▸ **Material for this exercise**:
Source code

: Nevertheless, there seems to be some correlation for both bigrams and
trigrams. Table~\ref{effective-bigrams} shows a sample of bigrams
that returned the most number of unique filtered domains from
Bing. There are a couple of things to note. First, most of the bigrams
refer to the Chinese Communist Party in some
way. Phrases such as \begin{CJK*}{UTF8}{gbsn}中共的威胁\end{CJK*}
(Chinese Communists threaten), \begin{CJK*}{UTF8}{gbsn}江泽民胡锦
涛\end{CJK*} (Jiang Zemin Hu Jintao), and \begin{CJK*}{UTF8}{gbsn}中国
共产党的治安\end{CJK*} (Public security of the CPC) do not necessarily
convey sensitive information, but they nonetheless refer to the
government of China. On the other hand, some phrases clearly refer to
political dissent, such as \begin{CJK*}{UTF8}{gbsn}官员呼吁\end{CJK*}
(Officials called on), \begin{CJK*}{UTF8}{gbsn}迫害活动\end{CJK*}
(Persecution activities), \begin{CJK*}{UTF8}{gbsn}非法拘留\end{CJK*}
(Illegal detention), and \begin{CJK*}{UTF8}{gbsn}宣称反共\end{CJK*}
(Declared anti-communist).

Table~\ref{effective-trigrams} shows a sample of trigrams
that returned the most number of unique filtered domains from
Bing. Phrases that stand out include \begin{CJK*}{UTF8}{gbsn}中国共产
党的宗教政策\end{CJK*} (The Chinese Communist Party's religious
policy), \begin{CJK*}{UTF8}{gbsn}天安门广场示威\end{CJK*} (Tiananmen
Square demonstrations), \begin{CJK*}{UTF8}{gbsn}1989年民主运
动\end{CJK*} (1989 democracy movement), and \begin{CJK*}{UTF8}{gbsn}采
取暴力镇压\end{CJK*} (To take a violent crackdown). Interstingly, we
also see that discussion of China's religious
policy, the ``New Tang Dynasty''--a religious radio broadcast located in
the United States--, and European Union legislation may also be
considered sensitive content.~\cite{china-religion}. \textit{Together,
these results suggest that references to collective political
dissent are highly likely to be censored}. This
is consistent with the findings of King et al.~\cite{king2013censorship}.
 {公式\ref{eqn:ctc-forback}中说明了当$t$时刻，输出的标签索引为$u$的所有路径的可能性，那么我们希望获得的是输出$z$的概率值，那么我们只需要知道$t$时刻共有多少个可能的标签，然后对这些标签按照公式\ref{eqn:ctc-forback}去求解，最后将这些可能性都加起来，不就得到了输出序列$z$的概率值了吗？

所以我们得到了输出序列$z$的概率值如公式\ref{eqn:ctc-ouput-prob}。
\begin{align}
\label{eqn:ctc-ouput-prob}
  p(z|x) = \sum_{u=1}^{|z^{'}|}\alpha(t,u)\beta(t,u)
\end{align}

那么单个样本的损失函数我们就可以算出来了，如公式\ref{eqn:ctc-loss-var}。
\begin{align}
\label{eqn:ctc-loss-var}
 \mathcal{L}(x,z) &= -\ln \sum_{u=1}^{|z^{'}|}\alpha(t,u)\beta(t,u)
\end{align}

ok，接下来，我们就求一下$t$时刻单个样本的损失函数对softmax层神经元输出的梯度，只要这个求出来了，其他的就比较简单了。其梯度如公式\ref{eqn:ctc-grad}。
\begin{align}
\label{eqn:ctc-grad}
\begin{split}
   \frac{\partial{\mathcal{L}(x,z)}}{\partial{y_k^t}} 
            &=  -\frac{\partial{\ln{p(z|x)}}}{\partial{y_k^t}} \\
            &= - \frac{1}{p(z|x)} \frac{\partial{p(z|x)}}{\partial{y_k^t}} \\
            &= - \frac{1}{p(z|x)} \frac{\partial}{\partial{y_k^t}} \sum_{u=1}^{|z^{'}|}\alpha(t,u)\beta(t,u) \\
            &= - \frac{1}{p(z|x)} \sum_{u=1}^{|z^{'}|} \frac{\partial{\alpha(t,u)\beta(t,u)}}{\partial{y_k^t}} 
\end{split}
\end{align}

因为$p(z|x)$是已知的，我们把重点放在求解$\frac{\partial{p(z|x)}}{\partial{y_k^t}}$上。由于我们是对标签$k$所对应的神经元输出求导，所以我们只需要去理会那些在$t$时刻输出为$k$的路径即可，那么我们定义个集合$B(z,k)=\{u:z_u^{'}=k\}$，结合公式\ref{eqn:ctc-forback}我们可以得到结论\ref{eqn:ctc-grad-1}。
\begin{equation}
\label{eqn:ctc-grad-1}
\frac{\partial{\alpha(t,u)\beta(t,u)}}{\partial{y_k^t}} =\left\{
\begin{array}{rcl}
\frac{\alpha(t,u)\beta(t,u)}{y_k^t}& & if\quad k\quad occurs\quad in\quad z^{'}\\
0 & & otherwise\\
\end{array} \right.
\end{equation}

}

▸ **Exercise prompt**: From the entries above, extract every line where the word "Table" appears.

▸ **Problem solution**:
trigrams. Table~\ref{effective-bigrams} shows a sample of bigrams
Table~\ref{effective-trigrams} shows a sample of trigrams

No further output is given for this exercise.